Sure, there were many comic book movies before, starring the likes of Spider-Man, Batman, Daredevil, Green Lantern, and the X-Men -- but those films were not part of a shared universe. IRON MAN was really the first film to launch the “Superhero Movie Universe” concept, where story threads and characters carry over from one series of films to another.

Marvel’s shared universe of films has proven so successful that it’s inspired DC Comics to launch their own universe of movies, which started with MAN OF STEEL in 2013. DC came very late to the “shared universe” party, but they’ve announced a plethora of upcoming of films of their own.

This has led to other studios figuring out how they could really milk their cash cows. Thus we will soon be treated to expanded universes of the X-MEN, SPIDER-MAN, FAST AND FURIOUS and TRANSFORMERS franchises.





Definitely makes me nostalgic for a time when we had more variety at the multiplex. I didn’t love all the movies made in 1988. Some of them I didn’t like much at all. ( I could’ve done without the Joe Piscopo/ Treat Williams zombie action comedy, DEAD HEAT, for instance.)

But the point is that we had variety. There were many different types of hit movies at the box office. These days, it seems like all the big movies consist of guys in costumes punching each other.

Movie-goers used to complain about all the sequels in the 70s, 80s and 90s, but we didn’t know how good we had it. Back then, Hollywood was still not afraid to take a chance on a new idea.

I know we’ll never see another year like 1988, but I will always look back at it as a golden year. It was one of the last years when we would go to the movies and actually see a movie instead of a two-hour toy commercial.


So am I saying that there haven't been any good movies since 1988? Of course I'm not saying that. In fact, in the 1990s, there was a welcome influx of visionary new directors like Quentin Tarantino, Robert Rodriguez, and the Wachowski Brothers. They brought us movies like RESERVOIR DOGS, THE MATRIX, and EL MARIACHI. Directors who first came on the scene in the 80s like Spike Lee and the Coen Brothers did some of their most memorable work in the 90s.
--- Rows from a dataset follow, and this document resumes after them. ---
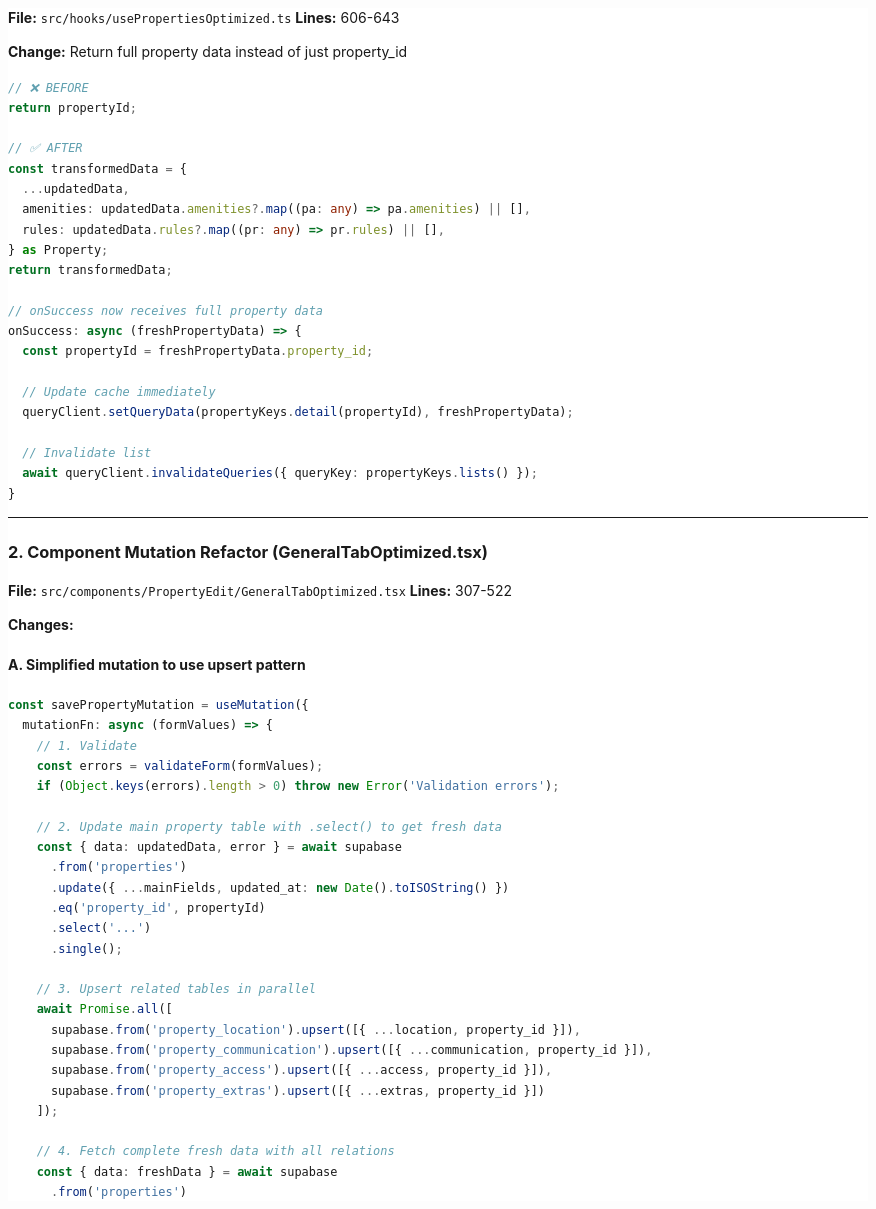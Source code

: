 **File:** `src/hooks/usePropertiesOptimized.ts`
**Lines:** 606-643

**Change:** Return full property data instead of just property_id

```typescript
// ❌ BEFORE
return propertyId;

// ✅ AFTER
const transformedData = {
  ...updatedData,
  amenities: updatedData.amenities?.map((pa: any) => pa.amenities) || [],
  rules: updatedData.rules?.map((pr: any) => pr.rules) || [],
} as Property;
return transformedData;

// onSuccess now receives full property data
onSuccess: async (freshPropertyData) => {
  const propertyId = freshPropertyData.property_id;

  // Update cache immediately
  queryClient.setQueryData(propertyKeys.detail(propertyId), freshPropertyData);

  // Invalidate list
  await queryClient.invalidateQueries({ queryKey: propertyKeys.lists() });
}
```

---

### **2. Component Mutation Refactor (GeneralTabOptimized.tsx)**

**File:** `src/components/PropertyEdit/GeneralTabOptimized.tsx`
**Lines:** 307-522

**Changes:**

#### **A. Simplified mutation to use upsert pattern**
```typescript
const savePropertyMutation = useMutation({
  mutationFn: async (formValues) => {
    // 1. Validate
    const errors = validateForm(formValues);
    if (Object.keys(errors).length > 0) throw new Error('Validation errors');

    // 2. Update main property table with .select() to get fresh data
    const { data: updatedData, error } = await supabase
      .from('properties')
      .update({ ...mainFields, updated_at: new Date().toISOString() })
      .eq('property_id', propertyId)
      .select('...')
      .single();

    // 3. Upsert related tables in parallel
    await Promise.all([
      supabase.from('property_location').upsert([{ ...location, property_id }]),
      supabase.from('property_communication').upsert([{ ...communication, property_id }]),
      supabase.from('property_access').upsert([{ ...access, property_id }]),
      supabase.from('property_extras').upsert([{ ...extras, property_id }])
    ]);

    // 4. Fetch complete fresh data with all relations
    const { data: freshData } = await supabase
      .from('properties')
```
And even an old war horse like Martin Scorcese proved he could still show those young bucks how it's done by making the best movie of the decade, GOODFELLAS.

The big difference was that movies like that were not the biggest films of the year. Quirky low-budget films had to play second fiddle to an increasing number of sequels.

The 90s were one last gasp for creativity and originality in the movie business before the monsters, robots, aliens and super-heroes took over.  


Now it seems like we're stuck in a cycle where there are about 40 or 50 ongoing franchises -- almost enough for one new franchise film every weekend. At one time, movies series used to stop with trilogies. But the thinking these days is that there is no need for any franchise to stop -- ever. As long as a film series keeps making money, the studios will keep cranking them out. 


And if a film series does stop making money, they will just put it on hold for a few years and then reboot it

Definitely makes you miss the days when you would go to the movies and be pleasantly surprised by what you saw. I will never forget that magical year of 1988, when it seemed like the movies still had the ability to show you things you hadn't seen before. These days, it's just the same old, same old.